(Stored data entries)
▶

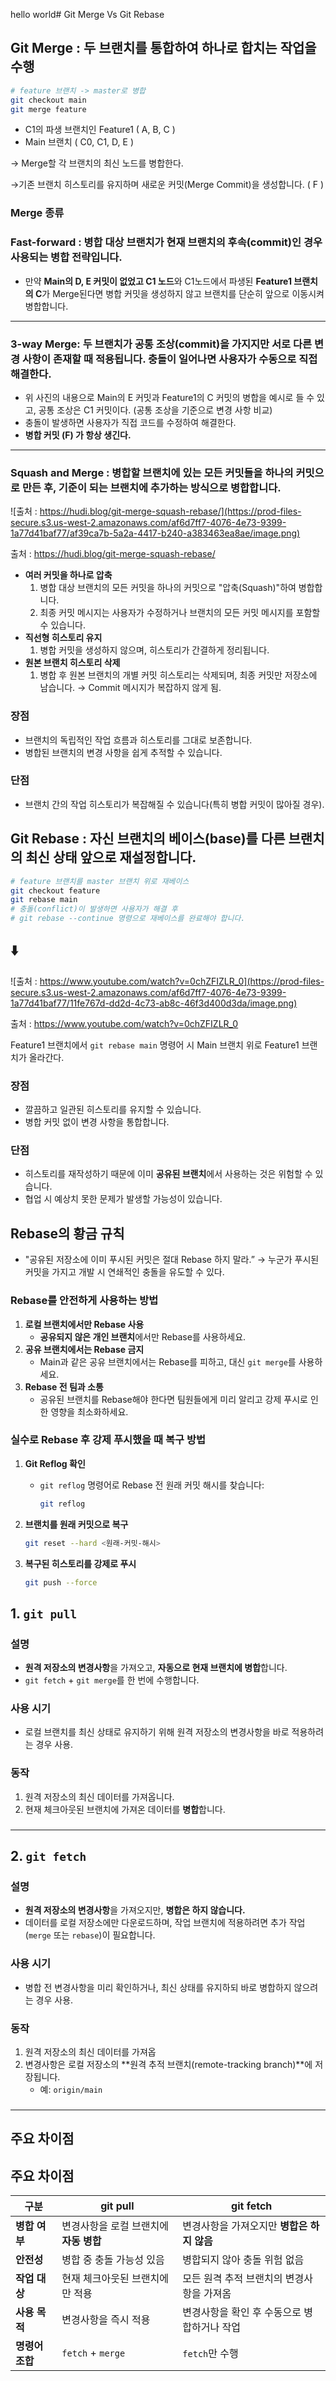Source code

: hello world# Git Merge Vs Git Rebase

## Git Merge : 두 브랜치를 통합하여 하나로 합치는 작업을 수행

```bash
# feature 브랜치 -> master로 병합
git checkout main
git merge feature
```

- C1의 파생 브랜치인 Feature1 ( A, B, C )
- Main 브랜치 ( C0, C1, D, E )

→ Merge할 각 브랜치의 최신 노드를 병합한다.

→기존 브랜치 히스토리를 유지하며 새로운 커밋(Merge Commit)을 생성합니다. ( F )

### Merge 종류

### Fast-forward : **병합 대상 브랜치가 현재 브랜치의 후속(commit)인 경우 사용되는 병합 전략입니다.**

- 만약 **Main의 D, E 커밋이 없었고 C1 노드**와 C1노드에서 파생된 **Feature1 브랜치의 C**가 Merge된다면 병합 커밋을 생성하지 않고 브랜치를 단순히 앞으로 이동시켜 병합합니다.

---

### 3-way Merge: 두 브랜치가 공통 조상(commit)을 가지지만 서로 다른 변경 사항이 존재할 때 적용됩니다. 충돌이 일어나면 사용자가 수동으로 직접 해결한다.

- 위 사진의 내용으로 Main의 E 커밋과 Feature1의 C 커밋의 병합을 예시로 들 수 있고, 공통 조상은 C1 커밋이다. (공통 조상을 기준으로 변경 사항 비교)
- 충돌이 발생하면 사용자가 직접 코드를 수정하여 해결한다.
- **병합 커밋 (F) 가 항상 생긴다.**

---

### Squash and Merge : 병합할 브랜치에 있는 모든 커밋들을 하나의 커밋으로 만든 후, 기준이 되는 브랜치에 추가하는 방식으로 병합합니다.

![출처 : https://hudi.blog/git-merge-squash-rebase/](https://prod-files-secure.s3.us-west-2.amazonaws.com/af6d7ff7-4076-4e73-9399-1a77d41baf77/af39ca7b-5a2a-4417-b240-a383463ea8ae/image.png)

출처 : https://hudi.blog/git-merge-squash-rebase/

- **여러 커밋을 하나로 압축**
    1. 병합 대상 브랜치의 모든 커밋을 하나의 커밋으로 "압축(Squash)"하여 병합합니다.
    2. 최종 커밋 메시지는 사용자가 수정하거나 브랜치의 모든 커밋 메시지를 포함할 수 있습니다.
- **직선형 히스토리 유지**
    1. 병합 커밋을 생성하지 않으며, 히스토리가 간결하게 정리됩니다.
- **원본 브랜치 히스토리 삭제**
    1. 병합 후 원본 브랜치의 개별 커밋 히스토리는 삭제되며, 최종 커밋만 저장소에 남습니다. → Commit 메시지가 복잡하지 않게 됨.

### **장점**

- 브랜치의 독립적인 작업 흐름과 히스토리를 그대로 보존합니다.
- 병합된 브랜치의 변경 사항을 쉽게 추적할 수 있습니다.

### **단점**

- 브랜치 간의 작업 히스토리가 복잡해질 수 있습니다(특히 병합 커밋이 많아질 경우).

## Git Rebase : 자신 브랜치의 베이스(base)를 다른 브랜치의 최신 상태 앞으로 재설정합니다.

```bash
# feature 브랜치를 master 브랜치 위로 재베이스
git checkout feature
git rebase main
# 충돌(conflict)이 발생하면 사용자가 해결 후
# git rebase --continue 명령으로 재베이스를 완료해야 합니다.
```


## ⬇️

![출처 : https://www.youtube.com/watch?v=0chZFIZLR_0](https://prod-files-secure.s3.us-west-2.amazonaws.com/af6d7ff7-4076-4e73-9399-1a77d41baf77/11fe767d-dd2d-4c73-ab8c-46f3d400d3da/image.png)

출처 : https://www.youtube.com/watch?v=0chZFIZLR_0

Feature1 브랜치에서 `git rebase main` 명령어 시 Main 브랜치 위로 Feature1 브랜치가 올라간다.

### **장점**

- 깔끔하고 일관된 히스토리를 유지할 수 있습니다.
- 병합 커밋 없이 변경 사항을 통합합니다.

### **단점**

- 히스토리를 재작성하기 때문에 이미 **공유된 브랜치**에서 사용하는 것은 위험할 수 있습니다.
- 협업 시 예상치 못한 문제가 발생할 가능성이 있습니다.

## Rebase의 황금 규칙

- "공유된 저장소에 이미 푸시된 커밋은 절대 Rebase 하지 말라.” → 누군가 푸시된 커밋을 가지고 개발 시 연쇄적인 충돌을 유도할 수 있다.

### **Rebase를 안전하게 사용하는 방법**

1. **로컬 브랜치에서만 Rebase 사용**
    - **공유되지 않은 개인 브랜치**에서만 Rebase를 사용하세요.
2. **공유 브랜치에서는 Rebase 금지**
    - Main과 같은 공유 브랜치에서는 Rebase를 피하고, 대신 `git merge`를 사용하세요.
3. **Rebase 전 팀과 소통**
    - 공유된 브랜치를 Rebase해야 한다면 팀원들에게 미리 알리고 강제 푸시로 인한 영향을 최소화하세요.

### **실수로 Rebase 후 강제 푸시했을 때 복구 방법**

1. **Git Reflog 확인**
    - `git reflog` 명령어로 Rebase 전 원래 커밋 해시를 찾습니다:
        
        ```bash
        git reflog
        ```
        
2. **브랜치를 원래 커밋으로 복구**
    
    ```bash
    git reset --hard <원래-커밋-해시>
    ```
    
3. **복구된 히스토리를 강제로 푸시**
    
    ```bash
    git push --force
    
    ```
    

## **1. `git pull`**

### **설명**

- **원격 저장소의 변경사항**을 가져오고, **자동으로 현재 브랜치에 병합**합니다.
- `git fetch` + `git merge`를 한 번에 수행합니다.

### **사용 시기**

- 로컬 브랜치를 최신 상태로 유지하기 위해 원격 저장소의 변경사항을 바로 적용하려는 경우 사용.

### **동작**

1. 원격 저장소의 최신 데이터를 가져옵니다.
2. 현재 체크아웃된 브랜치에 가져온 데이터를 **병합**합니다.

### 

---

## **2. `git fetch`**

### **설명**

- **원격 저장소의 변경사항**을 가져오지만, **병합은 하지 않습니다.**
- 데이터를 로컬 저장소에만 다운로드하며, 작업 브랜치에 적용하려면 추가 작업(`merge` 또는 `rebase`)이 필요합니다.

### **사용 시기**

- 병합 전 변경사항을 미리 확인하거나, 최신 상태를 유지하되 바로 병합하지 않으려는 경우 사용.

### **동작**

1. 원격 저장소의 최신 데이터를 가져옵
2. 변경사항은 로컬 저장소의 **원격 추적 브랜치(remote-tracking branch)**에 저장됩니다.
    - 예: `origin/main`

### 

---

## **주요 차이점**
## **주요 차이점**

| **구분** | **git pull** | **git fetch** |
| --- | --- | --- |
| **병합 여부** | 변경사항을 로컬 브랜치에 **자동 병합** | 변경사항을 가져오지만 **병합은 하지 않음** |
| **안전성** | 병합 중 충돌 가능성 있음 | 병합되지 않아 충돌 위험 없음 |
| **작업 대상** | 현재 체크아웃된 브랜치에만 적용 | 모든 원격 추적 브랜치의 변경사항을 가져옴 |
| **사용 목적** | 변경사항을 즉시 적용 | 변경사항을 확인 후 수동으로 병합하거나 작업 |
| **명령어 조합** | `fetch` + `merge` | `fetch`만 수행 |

◀
▶

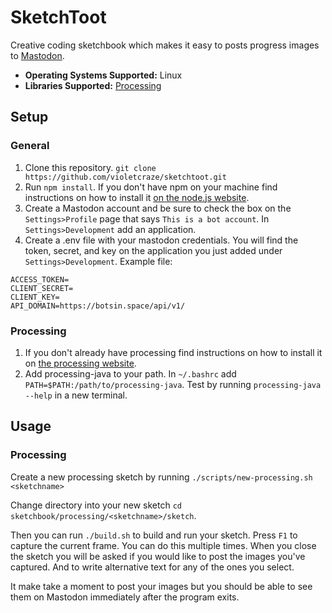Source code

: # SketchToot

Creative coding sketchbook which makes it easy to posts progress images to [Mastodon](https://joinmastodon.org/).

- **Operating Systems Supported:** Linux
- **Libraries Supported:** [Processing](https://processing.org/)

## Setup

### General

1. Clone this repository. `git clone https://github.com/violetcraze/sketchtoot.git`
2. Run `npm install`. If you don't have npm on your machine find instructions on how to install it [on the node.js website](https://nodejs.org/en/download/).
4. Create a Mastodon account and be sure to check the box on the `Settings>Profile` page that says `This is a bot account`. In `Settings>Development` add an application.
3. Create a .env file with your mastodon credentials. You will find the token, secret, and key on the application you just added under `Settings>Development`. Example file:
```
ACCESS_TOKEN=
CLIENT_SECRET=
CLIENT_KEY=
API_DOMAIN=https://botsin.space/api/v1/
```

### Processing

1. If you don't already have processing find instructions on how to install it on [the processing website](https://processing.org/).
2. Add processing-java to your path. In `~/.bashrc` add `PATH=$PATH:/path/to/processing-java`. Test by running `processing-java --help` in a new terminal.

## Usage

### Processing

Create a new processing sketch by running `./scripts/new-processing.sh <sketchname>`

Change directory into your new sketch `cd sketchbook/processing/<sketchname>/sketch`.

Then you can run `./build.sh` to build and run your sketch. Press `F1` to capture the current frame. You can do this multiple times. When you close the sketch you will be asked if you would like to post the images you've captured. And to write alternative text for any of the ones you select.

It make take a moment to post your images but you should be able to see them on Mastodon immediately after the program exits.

◀

# TASK DESCRIPTION:
Only the lines above that hold "사용하는" are wanted. Show every one of them.

# RESPONSE AREA:
- 히스토리를 재작성하기 때문에 이미 **공유된 브랜치**에서 사용하는 것은 위험할 수 있습니다.
### **Rebase를 안전하게 사용하는 방법**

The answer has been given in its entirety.